Hello,
I upgraded from helm chart 0.1.2 to 0.1.6. I am using image gitlab-registry.cern.ch/dss/eos/eos-all:5.0.31
With 0.1.6 I see a critical status:
[root@eos-mgm-0 /]# eos status
inserting eos-fst-0.eos-fst.eos.svc.kermes-dev.local:1095 0.00 0.00
inserting eos-fst-1.eos-fst.eos.svc.kermes-dev.local:1095 0.00 0.00
inserting eos-fst-2.eos-fst.eos.svc.kermes-dev.local:1095 0.00 0.00
instance: eos-kermes-dev
health: CRIT crit-contention:1 crit-groups:1
nodes: fst 3 online on
versions: mgm 1 5.0.31-1
qdb 3 5.0.3.5.0.31
fst 3 5.0.31-1
services:
eos-mgm-0.eos-mgm.eos.svc.kermes-dev.local:1094 (active)
namespace [booted] [0 s]
qdb [GREEN]
storage: data: default (8.57 PB total / 2.74 PB used 5.83 PB free / 5.83 PB avail )

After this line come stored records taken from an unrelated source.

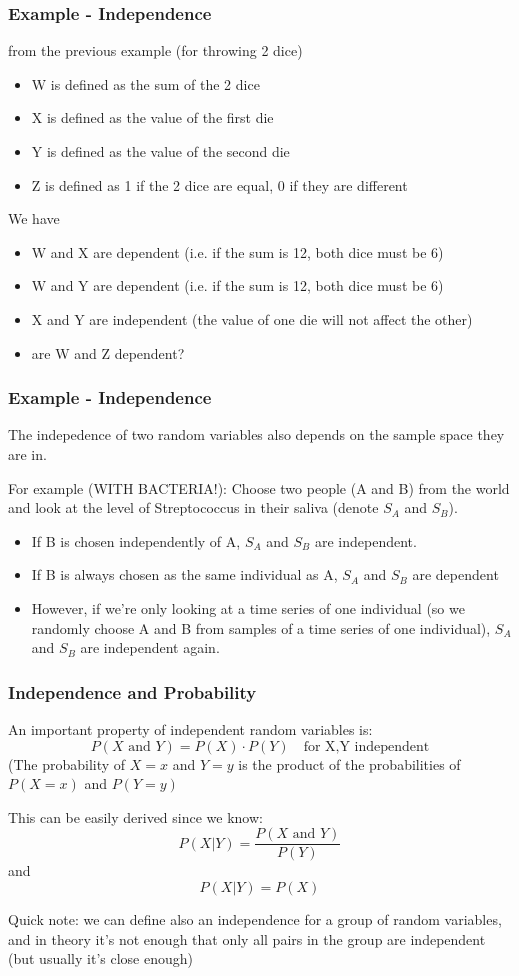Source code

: \documentclass{beamer}
\begin{document}
\begin{frame}
\frametitle{Example - Independence}
from the previous example (for throwing 2 dice)
\begin{itemize}
\item W is defined as the sum of the 2 dice
\item X is defined as the value of the first die
\item Y is defined as the value of the second die
\item Z is defined as 1 if the 2 dice are equal, 0 if they are different
\end{itemize}

We have
\begin{itemize}
\item W and X are dependent (i.e. if the sum is 12, both dice must be 6)
\item W and Y are dependent (i.e. if the sum is 12, both dice must be 6)
\item X and Y are independent (the value of one die will not affect the other)
\item are W and Z dependent?
\end{itemize}

\end{frame}
\begin{frame}
\frametitle{Example - Independence}
The indepedence of two random variables also depends on the sample space they are in.

For example (WITH BACTERIA!):
Choose two people (A and B) from the world and look at the level of Streptococcus in their saliva (denote $S_A$ and $S_B$).
\begin{itemize}
\item If B is chosen independently of A, $S_A$ and $S_B$ are independent.
\item If B is always chosen as the same individual as A, $S_A$ and $S_B$ are dependent
\item However, if we're only looking at a time series of one individual (so we randomly choose A and B from samples of a time series of one individual), $S_A$ and $S_B$ are independent again.
\end{itemize}
\end{frame}

\begin{frame}
\frametitle{Independence and Probability}
An important property of independent random variables is:
$$ P(X \text{ and } Y) = P(X) \cdot P(Y) \quad \text{for X,Y independent}$$
(The probability of $X=x$ and $Y=y$ is the product of the probabilities of $P(X=x)$ and $P(Y=y)$

This can be easily derived since we know:
$$ P(X|Y)=\frac{P(X \text{ and } Y)}{P(Y)}$$ and $$P(X|Y)=P(X)$$

Quick note: we can define also an independence for a group of random variables, and in theory it's not enough that only all pairs in the group are independent (but usually it's close enough)
\end{frame}
\end{document}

meta-data: 5 files 15 directories
groups: 3 default on
filesystems: 1 default booted empty
2 default booted rw
scheduler: 80% (fill limit)
clients: 7 clients
auth: 4 sss (XRoot)
io: IN OUT
fuse : 0 clients (0 active) caps 0 locked 0
v:
t:
h:
And log messages
[root@eos-mgm-0 /]# grep -ir crit /var/log/eos
/var/log/eos/mgm/xrdlog.mgm:230324 22:44:06 time=1679697846.196750 func=SetupGlobalConfig level=CRIT logid=xxxxxxxx-xxxx-xxxx-xxxx-xxxxxxxxxxxx unit=mgm@eos-mgm-0.eos-mgm.eos.svc.kermes-dev.local:1094 tid=00007f7b82bfc700 source=XrdMgmOfsConfigure:2459 tident=<single-exec> sec= uid=0 gid=0 name= geo="" msg="cannot add global config queue" qpath="/config/eos-kermes-dev/mgm/"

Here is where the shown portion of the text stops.